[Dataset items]
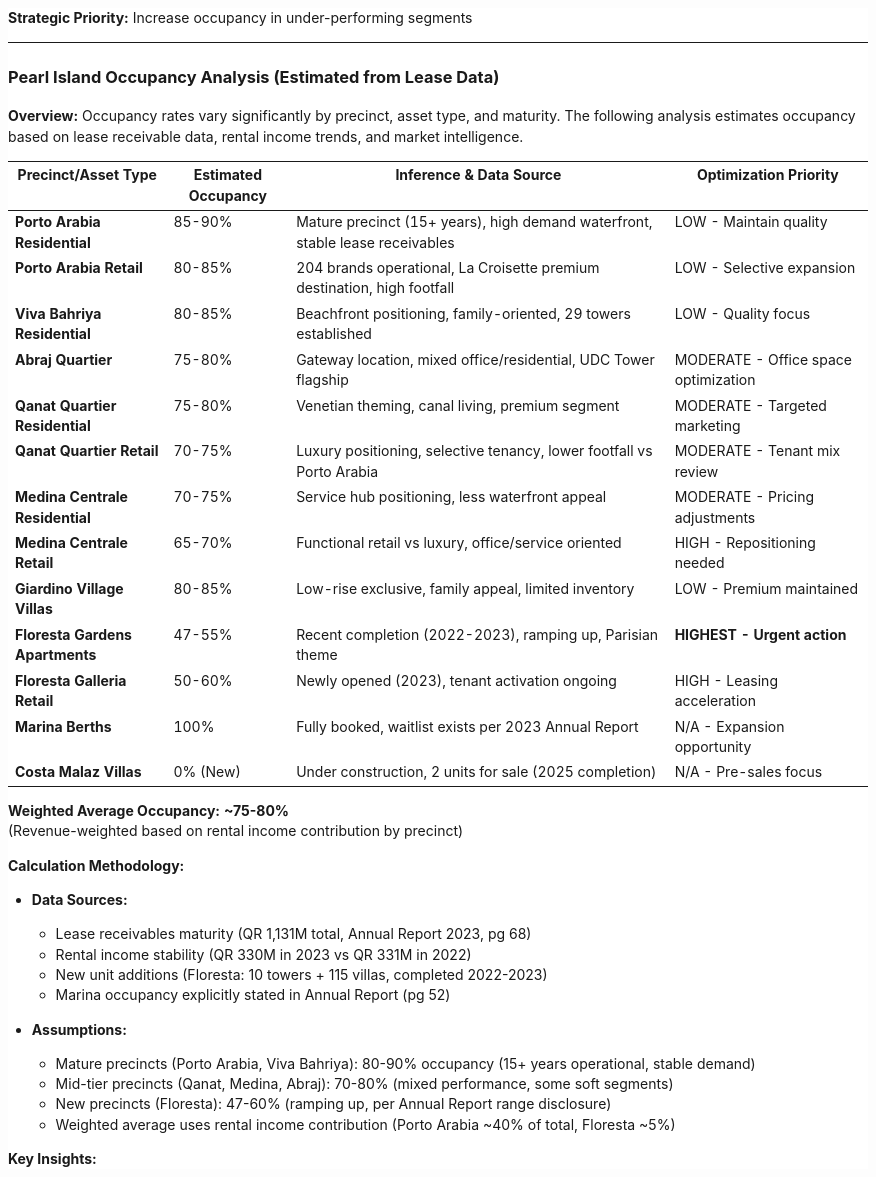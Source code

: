 **Strategic Priority:** Increase occupancy in under-performing segments

---

### Pearl Island Occupancy Analysis (Estimated from Lease Data)

**Overview:** Occupancy rates vary significantly by precinct, asset type, and maturity. The following analysis estimates occupancy based on lease receivable data, rental income trends, and market intelligence.

| **Precinct/Asset Type** | **Estimated Occupancy** | **Inference & Data Source** | **Optimization Priority** |
|------------------------|------------------------|----------------------------|---------------------------|
| **Porto Arabia Residential** | 85-90% | Mature precinct (15+ years), high demand waterfront, stable lease receivables | LOW - Maintain quality |
| **Porto Arabia Retail** | 80-85% | 204 brands operational, La Croisette premium destination, high footfall | LOW - Selective expansion |
| **Viva Bahriya Residential** | 80-85% | Beachfront positioning, family-oriented, 29 towers established | LOW - Quality focus |
| **Abraj Quartier** | 75-80% | Gateway location, mixed office/residential, UDC Tower flagship | MODERATE - Office space optimization |
| **Qanat Quartier Residential** | 75-80% | Venetian theming, canal living, premium segment | MODERATE - Targeted marketing |
| **Qanat Quartier Retail** | 70-75% | Luxury positioning, selective tenancy, lower footfall vs Porto Arabia | MODERATE - Tenant mix review |
| **Medina Centrale Residential** | 70-75% | Service hub positioning, less waterfront appeal | MODERATE - Pricing adjustments |
| **Medina Centrale Retail** | 65-70% | Functional retail vs luxury, office/service oriented | HIGH - Repositioning needed |
| **Giardino Village Villas** | 80-85% | Low-rise exclusive, family appeal, limited inventory | LOW - Premium maintained |
| **Floresta Gardens Apartments** | 47-55% | Recent completion (2022-2023), ramping up, Parisian theme | **HIGHEST - Urgent action** |
| **Floresta Galleria Retail** | 50-60% | Newly opened (2023), tenant activation ongoing | HIGH - Leasing acceleration |
| **Marina Berths** | 100% | Fully booked, waitlist exists per 2023 Annual Report | N/A - Expansion opportunity |
| **Costa Malaz Villas** | 0% (New) | Under construction, 2 units for sale (2025 completion) | N/A - Pre-sales focus |

**Weighted Average Occupancy:** **~75-80%**  
(Revenue-weighted based on rental income contribution by precinct)

**Calculation Methodology:**
- **Data Sources:** 
  - Lease receivables maturity (QR 1,131M total, Annual Report 2023, pg 68)
  - Rental income stability (QR 330M in 2023 vs QR 331M in 2022)
  - New unit additions (Floresta: 10 towers + 115 villas, completed 2022-2023)
  - Marina occupancy explicitly stated in Annual Report (pg 52)
  
- **Assumptions:**
  - Mature precincts (Porto Arabia, Viva Bahriya): 80-90% occupancy (15+ years operational, stable demand)
  - Mid-tier precincts (Qanat, Medina, Abraj): 70-80% (mixed performance, some soft segments)
  - New precincts (Floresta): 47-60% (ramping up, per Annual Report range disclosure)
  - Weighted average uses rental income contribution (Porto Arabia ~40% of total, Floresta ~5%)

**Key Insights:**
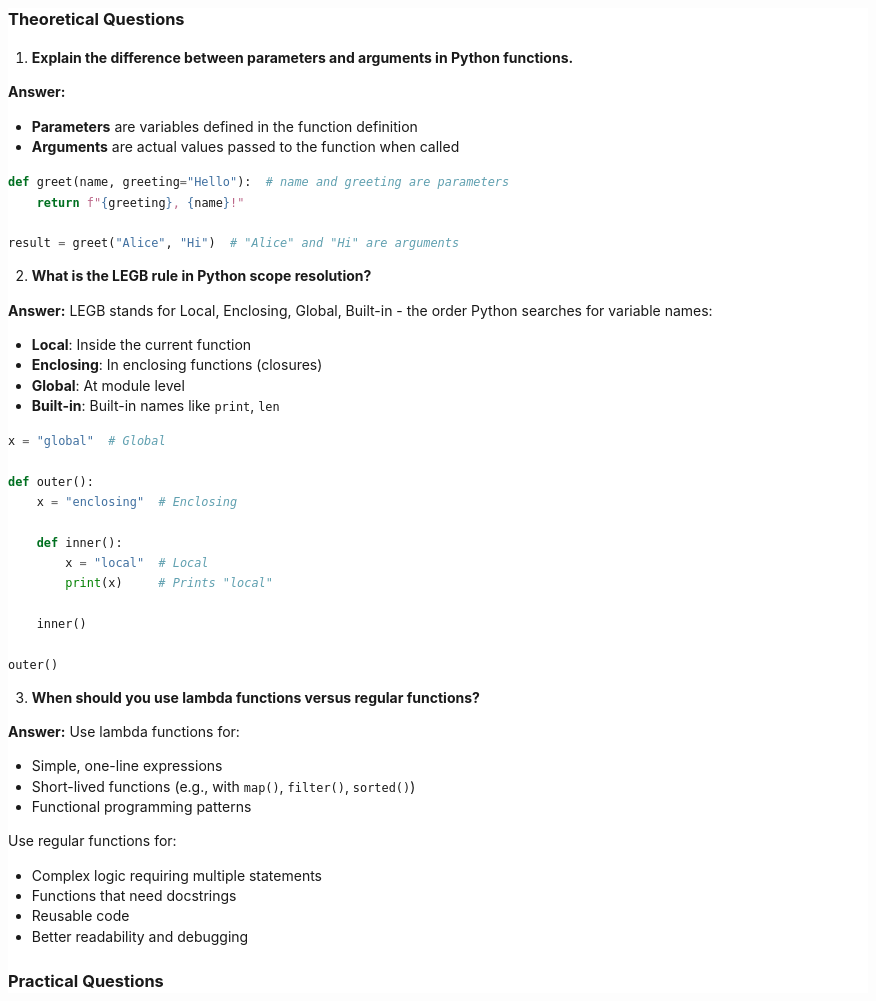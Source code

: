 ### Theoretical Questions

1. **Explain the difference between parameters and arguments in Python functions.**

**Answer:**
- **Parameters** are variables defined in the function definition
- **Arguments** are actual values passed to the function when called

```python
def greet(name, greeting="Hello"):  # name and greeting are parameters
    return f"{greeting}, {name}!"

result = greet("Alice", "Hi")  # "Alice" and "Hi" are arguments
```

2. **What is the LEGB rule in Python scope resolution?**

**Answer:**
LEGB stands for Local, Enclosing, Global, Built-in - the order Python searches for variable names:
- **Local**: Inside the current function
- **Enclosing**: In enclosing functions (closures)
- **Global**: At module level
- **Built-in**: Built-in names like `print`, `len`

```python
x = "global"  # Global

def outer():
    x = "enclosing"  # Enclosing
    
    def inner():
        x = "local"  # Local
        print(x)     # Prints "local"
    
    inner()

outer()
```

3. **When should you use lambda functions versus regular functions?**

**Answer:**
Use lambda functions for:
- Simple, one-line expressions
- Short-lived functions (e.g., with `map()`, `filter()`, `sorted()`)
- Functional programming patterns

Use regular functions for:
- Complex logic requiring multiple statements
- Functions that need docstrings
- Reusable code
- Better readability and debugging

### Practical Questions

**Work required:**
Could you restate word for word the lines above, from the one that contains "- Lease receivables" through the one that contains "- **Assumptions:**", and no others?

**Response to the exercise:**
  - Lease receivables maturity (QR 1,131M total, Annual Report 2023, pg 68)
  - Rental income stability (QR 330M in 2023 vs QR 331M in 2022)
  - New unit additions (Floresta: 10 towers + 115 villas, completed 2022-2023)
  - Marina occupancy explicitly stated in Annual Report (pg 52)
  
- **Assumptions:**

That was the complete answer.